Archive for the ‘News and Events’ Category

Professor April Holm’s New Book

Posted on: January 2nd, 2018 by

A Kingdom Divided: Evangelicals, Loyalty, and Sectionalism in the Civil War Era

Louisiana State University Press, 2017

A Kingdom Divided uncovers how evangelical Christians in the border states influenced debates about slavery, morality, and politics from the 1830s to the 1890s. Using little-studied events and surprising incidents from the region, April E. Holm argues that evangelicals on the border powerfully shaped the regional structure of American religion in the Civil War era.

In the decades before the Civil War, the three largest evangelical denominations diverged sharply over the sinfulness of slavery.

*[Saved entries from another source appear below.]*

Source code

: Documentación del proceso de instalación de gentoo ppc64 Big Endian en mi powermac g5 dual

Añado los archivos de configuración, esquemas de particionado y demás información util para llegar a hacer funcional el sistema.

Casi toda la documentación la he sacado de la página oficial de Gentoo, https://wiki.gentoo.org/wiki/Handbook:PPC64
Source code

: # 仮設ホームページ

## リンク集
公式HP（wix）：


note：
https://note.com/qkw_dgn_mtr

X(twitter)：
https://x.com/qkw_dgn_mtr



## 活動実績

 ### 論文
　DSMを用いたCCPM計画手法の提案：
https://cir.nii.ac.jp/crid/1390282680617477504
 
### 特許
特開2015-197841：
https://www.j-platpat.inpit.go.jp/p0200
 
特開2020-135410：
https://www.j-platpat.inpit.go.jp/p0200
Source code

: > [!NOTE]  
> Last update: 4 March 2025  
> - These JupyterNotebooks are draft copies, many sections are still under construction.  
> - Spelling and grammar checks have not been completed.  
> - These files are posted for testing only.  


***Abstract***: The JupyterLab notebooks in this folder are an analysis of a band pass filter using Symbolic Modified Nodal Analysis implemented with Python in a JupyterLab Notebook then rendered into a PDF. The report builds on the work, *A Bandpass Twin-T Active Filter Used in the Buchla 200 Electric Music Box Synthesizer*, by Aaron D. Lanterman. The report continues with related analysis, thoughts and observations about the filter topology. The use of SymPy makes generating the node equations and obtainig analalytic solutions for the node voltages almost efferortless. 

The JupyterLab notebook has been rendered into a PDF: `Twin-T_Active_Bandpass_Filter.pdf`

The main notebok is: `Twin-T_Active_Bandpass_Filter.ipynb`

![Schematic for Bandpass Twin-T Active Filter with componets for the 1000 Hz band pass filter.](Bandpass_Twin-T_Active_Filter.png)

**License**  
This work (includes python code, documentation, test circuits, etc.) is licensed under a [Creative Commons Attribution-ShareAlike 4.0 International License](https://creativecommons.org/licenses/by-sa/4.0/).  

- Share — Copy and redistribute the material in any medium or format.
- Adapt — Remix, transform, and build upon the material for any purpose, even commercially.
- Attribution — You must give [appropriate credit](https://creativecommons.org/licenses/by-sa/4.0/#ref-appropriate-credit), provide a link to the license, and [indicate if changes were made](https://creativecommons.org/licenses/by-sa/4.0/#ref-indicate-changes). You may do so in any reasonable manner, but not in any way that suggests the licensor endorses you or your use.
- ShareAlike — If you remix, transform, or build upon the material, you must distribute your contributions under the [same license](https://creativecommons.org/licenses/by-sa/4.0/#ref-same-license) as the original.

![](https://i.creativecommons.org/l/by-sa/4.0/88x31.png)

This division generated tremendous local conflict in the border region, where individual churches had to define themselves as being either northern or southern. In response, many border evangelicals drew upon the “doctrine of spirituality,” which dictated that churches should abstain from all political debate. Proponents of this doctrine defined slavery as a purely political issue, rather than a moral one, and the wartime arrival of secular authorities who demanded loyalty to the Union only intensified this commitment to “spirituality.” Holm contends that these churches’ insistence that politics and religion were separate spheres was instrumental in the development of the ideal of the nonpolitical southern church. After the Civil War, southern churches adopted both the disaffected churches from border states and their doctrine of spirituality, claiming it as their own and using it to supply a theological basis for remaining divided after the abolition of slavery. By the late nineteenth century, evangelicals were more sectionally divided than they had been at war’s end.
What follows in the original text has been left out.